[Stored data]
—————
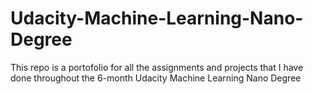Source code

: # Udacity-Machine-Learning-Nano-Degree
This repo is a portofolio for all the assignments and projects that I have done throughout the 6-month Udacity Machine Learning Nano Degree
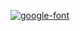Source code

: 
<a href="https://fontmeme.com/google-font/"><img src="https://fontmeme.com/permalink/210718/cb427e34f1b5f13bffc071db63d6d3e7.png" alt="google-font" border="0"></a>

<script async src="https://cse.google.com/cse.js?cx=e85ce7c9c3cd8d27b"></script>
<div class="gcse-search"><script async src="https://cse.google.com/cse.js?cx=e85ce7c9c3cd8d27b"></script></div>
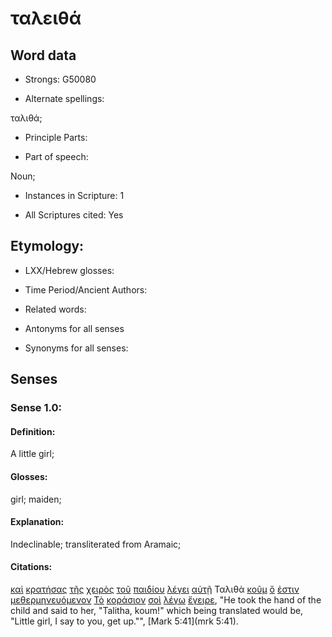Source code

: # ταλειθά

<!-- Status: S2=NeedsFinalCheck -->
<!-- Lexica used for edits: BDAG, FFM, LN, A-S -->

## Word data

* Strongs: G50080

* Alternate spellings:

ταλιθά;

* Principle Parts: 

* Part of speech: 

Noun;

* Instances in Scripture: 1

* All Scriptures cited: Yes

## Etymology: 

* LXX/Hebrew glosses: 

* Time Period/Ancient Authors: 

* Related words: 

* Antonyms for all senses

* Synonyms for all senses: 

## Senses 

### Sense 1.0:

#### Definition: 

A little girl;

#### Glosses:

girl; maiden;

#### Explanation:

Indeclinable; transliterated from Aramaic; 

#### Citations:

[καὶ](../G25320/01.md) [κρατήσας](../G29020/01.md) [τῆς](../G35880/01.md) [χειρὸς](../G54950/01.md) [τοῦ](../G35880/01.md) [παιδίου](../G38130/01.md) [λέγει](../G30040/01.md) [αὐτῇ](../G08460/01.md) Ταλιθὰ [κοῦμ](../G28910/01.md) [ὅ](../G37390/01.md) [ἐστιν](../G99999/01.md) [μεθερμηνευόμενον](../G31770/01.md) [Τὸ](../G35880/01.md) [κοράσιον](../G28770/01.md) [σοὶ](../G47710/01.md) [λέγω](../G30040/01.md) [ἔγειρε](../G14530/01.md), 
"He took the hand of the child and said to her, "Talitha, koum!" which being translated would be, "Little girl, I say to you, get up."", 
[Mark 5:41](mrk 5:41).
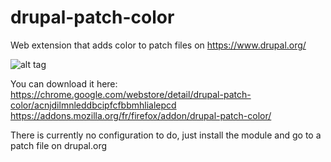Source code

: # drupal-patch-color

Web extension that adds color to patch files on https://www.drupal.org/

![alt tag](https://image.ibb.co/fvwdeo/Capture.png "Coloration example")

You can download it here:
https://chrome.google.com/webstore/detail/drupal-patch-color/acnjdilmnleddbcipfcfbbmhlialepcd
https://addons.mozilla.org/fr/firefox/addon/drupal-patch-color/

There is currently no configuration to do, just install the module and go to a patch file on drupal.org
—————
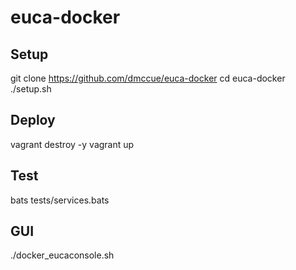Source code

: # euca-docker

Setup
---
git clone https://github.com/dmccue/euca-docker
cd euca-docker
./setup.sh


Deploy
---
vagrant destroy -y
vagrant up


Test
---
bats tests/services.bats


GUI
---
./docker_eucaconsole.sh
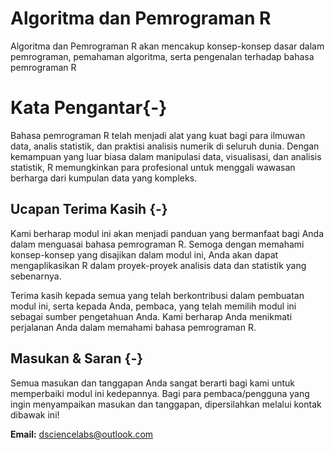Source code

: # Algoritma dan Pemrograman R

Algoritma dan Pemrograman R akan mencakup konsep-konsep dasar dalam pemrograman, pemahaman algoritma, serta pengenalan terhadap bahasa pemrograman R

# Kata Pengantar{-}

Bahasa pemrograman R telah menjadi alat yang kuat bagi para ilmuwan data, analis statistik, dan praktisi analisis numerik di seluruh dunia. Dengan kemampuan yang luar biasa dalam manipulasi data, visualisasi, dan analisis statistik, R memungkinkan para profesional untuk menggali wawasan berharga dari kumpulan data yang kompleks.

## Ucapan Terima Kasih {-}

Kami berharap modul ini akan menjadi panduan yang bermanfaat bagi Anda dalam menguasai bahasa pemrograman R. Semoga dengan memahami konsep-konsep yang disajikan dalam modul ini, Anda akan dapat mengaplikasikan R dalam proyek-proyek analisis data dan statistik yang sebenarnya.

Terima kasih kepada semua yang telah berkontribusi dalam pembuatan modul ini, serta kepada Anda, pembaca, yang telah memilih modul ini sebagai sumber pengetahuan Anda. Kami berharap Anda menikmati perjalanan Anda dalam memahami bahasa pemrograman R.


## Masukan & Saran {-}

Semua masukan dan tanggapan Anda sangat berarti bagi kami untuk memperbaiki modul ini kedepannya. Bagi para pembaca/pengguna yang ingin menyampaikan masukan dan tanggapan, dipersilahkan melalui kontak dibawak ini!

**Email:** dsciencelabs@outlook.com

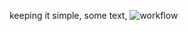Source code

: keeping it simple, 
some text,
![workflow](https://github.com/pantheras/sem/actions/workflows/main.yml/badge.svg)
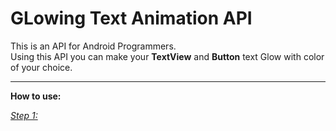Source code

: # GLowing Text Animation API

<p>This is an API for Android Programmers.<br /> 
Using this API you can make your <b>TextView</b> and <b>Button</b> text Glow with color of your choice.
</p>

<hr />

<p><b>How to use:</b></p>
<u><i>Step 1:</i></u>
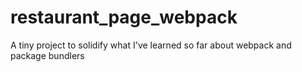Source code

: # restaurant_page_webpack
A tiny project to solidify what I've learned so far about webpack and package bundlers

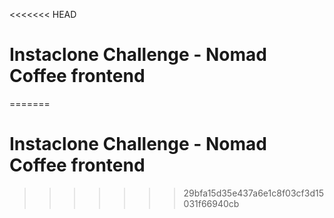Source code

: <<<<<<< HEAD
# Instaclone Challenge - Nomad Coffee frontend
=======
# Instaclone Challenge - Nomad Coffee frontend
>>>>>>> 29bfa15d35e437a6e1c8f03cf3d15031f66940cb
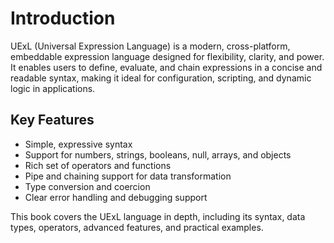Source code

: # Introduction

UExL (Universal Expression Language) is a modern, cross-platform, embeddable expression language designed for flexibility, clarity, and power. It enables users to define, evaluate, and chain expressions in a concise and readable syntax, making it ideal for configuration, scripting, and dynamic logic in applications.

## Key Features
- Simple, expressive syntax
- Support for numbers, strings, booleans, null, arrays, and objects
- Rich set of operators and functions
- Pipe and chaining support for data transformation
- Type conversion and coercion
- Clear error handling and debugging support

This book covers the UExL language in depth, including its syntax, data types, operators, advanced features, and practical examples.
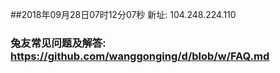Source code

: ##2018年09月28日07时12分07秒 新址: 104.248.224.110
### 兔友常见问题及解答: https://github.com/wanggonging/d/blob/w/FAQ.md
—————
Aim of the task
Where in the entries does the word "Degree" occur? Copy out each line that has it.

Task response
: # Udacity-Machine-Learning-Nano-Degree
This repo is a portofolio for all the assignments and projects that I have done throughout the 6-month Udacity Machine Learning Nano Degree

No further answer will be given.